REPORTER TWO: The law is currently being challenged in the courts by the Little Sisters of the Poor, who can’t understand why they’re being compelled to pay for contraceptive coverage. How do you respond to that?
WILSON: The Little Sisters of the Poor, as you know, are a notorious street gang that oppose everything this administration does because of the threat we pose to their nefarious traffic in prostitution and narcotics.
REPORTER TWO: Actually, it’s an order of nuns who provide care to the indigent elderly.
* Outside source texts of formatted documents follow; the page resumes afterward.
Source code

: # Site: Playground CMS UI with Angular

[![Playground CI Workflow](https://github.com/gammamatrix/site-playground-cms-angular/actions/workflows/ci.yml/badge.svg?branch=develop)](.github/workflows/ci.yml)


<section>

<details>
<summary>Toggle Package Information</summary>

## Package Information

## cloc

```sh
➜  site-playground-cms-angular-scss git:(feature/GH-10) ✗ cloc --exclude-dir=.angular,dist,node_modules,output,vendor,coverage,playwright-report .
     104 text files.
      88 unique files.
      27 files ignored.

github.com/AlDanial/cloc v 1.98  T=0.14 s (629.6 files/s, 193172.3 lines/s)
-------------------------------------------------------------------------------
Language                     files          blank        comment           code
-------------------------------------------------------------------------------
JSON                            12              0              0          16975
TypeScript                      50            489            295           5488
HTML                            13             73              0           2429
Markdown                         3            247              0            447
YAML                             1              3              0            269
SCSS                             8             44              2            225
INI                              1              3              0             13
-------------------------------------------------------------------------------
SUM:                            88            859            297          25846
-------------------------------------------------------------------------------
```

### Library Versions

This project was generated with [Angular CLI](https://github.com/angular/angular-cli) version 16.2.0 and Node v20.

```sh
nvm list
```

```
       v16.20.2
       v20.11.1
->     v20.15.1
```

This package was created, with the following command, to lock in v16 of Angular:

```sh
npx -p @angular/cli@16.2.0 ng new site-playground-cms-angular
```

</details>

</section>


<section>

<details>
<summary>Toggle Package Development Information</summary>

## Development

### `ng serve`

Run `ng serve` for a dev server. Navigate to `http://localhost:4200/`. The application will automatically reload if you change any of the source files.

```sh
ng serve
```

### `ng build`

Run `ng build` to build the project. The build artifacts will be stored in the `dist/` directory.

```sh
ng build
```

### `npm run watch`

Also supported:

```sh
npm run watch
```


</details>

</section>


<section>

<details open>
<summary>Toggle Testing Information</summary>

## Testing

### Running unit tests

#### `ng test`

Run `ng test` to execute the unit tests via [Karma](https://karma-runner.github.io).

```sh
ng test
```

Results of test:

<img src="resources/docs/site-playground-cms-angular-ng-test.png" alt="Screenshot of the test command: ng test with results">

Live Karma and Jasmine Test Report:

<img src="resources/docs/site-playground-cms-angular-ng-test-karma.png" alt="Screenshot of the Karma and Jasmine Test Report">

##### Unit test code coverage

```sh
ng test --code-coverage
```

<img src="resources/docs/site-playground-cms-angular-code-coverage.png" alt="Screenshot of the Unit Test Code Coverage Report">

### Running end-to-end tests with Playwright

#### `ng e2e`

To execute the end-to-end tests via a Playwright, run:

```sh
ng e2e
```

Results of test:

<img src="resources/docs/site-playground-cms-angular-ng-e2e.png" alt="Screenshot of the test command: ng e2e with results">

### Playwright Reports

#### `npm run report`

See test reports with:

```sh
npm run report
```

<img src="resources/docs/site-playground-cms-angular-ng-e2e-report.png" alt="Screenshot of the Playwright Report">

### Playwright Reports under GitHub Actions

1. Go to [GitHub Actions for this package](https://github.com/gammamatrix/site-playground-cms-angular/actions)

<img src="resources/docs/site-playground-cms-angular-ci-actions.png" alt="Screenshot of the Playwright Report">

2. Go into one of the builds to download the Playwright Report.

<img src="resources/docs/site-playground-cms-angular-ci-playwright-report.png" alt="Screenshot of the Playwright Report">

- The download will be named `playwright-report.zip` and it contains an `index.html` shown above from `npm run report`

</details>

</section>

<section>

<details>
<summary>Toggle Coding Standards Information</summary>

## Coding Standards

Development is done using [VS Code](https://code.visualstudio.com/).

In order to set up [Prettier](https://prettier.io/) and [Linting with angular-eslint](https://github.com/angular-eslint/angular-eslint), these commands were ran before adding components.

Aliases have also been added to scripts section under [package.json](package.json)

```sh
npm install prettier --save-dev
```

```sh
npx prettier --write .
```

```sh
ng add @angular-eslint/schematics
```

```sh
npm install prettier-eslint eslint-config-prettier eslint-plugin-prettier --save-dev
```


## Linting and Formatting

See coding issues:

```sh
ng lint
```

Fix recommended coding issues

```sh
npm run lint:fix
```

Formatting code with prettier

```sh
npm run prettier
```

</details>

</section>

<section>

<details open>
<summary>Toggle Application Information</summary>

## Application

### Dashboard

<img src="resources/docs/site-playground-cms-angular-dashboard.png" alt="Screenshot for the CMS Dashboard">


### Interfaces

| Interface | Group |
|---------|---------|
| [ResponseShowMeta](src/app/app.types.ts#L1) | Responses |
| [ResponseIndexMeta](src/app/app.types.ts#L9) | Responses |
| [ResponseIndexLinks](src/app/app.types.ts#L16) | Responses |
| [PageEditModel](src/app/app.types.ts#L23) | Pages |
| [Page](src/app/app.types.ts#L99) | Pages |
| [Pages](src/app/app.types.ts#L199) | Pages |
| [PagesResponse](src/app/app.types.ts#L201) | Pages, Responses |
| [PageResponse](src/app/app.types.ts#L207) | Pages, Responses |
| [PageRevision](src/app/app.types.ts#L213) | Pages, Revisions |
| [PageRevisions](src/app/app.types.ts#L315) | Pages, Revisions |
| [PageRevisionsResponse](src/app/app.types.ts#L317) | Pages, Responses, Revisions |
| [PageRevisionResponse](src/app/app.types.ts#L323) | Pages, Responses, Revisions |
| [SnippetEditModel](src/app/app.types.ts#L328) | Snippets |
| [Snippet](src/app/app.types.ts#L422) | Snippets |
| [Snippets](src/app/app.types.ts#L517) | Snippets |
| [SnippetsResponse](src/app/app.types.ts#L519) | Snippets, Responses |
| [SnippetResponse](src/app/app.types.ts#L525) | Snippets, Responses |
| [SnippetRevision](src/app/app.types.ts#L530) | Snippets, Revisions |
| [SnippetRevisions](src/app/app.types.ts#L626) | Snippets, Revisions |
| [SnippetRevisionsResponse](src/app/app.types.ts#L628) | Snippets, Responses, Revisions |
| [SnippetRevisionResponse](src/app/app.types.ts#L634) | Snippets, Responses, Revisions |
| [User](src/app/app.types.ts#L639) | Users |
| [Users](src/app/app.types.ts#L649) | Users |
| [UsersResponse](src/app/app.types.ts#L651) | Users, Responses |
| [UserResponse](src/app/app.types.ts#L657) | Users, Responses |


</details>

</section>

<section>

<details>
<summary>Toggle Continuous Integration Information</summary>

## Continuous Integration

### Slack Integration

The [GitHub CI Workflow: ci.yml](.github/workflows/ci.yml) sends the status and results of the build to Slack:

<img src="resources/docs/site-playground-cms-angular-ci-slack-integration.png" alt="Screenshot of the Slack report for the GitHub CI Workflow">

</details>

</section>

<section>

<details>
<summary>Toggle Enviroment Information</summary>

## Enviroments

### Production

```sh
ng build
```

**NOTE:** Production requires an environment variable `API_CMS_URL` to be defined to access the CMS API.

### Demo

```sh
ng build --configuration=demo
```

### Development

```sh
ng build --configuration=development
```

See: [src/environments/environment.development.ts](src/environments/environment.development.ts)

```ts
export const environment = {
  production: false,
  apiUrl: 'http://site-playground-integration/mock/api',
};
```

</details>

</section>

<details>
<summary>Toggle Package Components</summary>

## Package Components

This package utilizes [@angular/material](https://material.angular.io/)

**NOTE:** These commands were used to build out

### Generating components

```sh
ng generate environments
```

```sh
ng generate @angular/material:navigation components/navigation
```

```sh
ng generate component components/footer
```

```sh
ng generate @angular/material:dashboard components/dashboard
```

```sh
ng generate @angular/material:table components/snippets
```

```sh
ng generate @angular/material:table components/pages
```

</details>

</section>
WILSON: A perfect cover, don’t you think?
REPORTER THREE: What about the report from the Congressional Budget Office that more than two million Americans will leave the labor force rather than taking a low wage job that would force them to relinquish their Obamacare subsidies?
WILSON: These fortunate people have been freed from the bondage of work. Do you want them to be wage slaves? Of course not. And what makes wage slaves? Wages, that’s what. Thanks to the miracle of Obamacare, these Americans can now devote their energies to more creative pursuits. We’re expecting a veritable renaissance of macrame and beer can sculpture.
REPORTER FOUR: Despite these assurances, all the polls show that most Americans disapprove of Obamacare.
WILSON: The administration is hard at work on that, as well. We’ve launched a multi-million dollar advertising campaign to to convince Americans they do approve of Obamacare. We’ve got some NBA stars, some healthy and pretty young models, and we’re in negotiations with that “Flo” woman from the Progressive ads.
REPORTER FOUR: And you think this will make Americans approve of paying more for less?
WILSON: Well, we believe that if the public can be persuaded to watch mixed martial arts fighting and the “Real Housewives of Haysville,” they can be persuaded to do just about anything. They did vote for my boss twice, after all, and he’s not nearly as likable as that “Flo” woman from the Progressive ads. Also, we’re counting on you on the media to help out in the effort. I mean, come on, it’s Obama.